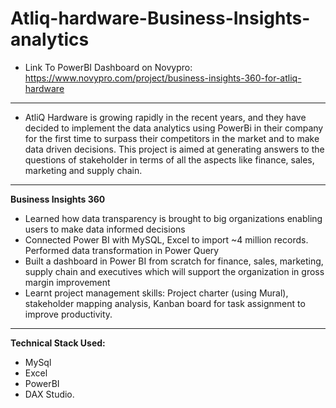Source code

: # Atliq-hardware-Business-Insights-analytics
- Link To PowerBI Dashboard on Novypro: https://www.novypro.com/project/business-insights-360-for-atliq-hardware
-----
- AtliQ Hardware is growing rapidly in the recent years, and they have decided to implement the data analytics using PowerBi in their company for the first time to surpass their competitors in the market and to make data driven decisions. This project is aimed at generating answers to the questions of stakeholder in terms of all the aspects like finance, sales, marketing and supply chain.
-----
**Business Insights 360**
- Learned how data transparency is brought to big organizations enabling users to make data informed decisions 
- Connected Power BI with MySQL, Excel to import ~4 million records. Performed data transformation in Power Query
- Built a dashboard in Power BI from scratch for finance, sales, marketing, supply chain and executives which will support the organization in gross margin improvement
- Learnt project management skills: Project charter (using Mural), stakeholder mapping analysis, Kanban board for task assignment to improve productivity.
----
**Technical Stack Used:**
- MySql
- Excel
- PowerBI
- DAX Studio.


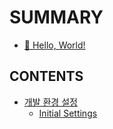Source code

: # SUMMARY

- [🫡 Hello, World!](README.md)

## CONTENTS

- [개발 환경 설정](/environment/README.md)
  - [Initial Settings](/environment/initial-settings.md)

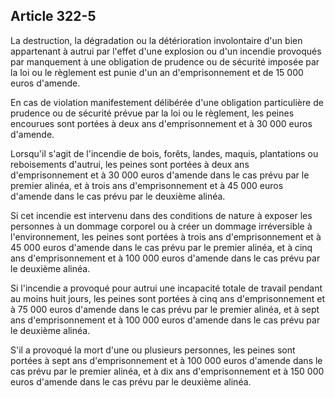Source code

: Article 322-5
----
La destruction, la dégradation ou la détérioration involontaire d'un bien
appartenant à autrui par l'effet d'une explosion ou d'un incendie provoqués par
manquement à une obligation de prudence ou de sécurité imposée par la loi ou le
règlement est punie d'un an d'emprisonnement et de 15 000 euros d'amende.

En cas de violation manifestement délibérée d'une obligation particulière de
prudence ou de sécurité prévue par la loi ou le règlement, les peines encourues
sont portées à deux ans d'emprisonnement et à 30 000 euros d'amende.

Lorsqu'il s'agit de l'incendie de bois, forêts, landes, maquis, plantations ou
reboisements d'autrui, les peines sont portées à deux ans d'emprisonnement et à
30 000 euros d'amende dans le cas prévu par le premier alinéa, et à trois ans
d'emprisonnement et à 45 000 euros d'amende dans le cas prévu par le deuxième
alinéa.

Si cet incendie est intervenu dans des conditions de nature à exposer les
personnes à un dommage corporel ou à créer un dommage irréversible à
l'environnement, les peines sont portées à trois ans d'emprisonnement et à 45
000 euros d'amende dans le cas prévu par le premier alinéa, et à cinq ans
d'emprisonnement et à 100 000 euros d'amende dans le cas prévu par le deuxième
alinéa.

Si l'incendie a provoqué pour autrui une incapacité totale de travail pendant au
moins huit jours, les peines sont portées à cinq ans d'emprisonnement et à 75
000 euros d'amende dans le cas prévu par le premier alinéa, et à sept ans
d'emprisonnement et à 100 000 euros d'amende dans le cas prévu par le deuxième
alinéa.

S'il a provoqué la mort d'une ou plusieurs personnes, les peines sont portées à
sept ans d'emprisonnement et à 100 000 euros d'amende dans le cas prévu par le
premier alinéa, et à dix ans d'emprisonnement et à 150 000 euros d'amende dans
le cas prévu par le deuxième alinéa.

■ ■ ■ ■ ■ ■ ■

* [What is being asked] Set down every line above exactly, pictures excluded.

* [Exercise response]
Source code

: # Atliq-hardware-Business-Insights-analytics
- Link To PowerBI Dashboard on Novypro: https://www.novypro.com/project/business-insights-360-for-atliq-hardware
-----
- AtliQ Hardware is growing rapidly in the recent years, and they have decided to implement the data analytics using PowerBi in their company for the first time to surpass their competitors in the market and to make data driven decisions. This project is aimed at generating answers to the questions of stakeholder in terms of all the aspects like finance, sales, marketing and supply chain.
-----
**Business Insights 360**
- Learned how data transparency is brought to big organizations enabling users to make data informed decisions 
- Connected Power BI with MySQL, Excel to import ~4 million records. Performed data transformation in Power Query
- Built a dashboard in Power BI from scratch for finance, sales, marketing, supply chain and executives which will support the organization in gross margin improvement
- Learnt project management skills: Project charter (using Mural), stakeholder mapping analysis, Kanban board for task assignment to improve productivity.
----
**Technical Stack Used:**
- MySql
- Excel
- PowerBI
- DAX Studio.


Source code

: # SUMMARY

- [🫡 Hello, World!](README.md)

## CONTENTS

- [개발 환경 설정](/environment/README.md)
  - [Initial Settings](/environment/initial-settings.md)

Source code

: Article 322-5
----
La destruction, la dégradation ou la détérioration involontaire d'un bien
appartenant à autrui par l'effet d'une explosion ou d'un incendie provoqués par
manquement à une obligation de prudence ou de sécurité imposée par la loi ou le
règlement est punie d'un an d'emprisonnement et de 15 000 euros d'amende.

En cas de violation manifestement délibérée d'une obligation particulière de
prudence ou de sécurité prévue par la loi ou le règlement, les peines encourues
sont portées à deux ans d'emprisonnement et à 30 000 euros d'amende.

Lorsqu'il s'agit de l'incendie de bois, forêts, landes, maquis, plantations ou
reboisements d'autrui, les peines sont portées à deux ans d'emprisonnement et à
30 000 euros d'amende dans le cas prévu par le premier alinéa, et à trois ans
d'emprisonnement et à 45 000 euros d'amende dans le cas prévu par le deuxième
alinéa.

Si cet incendie est intervenu dans des conditions de nature à exposer les
personnes à un dommage corporel ou à créer un dommage irréversible à
l'environnement, les peines sont portées à trois ans d'emprisonnement et à 45
000 euros d'amende dans le cas prévu par le premier alinéa, et à cinq ans
d'emprisonnement et à 100 000 euros d'amende dans le cas prévu par le deuxième
alinéa.

Si l'incendie a provoqué pour autrui une incapacité totale de travail pendant au
moins huit jours, les peines sont portées à cinq ans d'emprisonnement et à 75
000 euros d'amende dans le cas prévu par le premier alinéa, et à sept ans
d'emprisonnement et à 100 000 euros d'amende dans le cas prévu par le deuxième
alinéa.

S'il a provoqué la mort d'une ou plusieurs personnes, les peines sont portées à
sept ans d'emprisonnement et à 100 000 euros d'amende dans le cas prévu par le
premier alinéa, et à dix ans d'emprisonnement et à 150 000 euros d'amende dans
le cas prévu par le deuxième alinéa.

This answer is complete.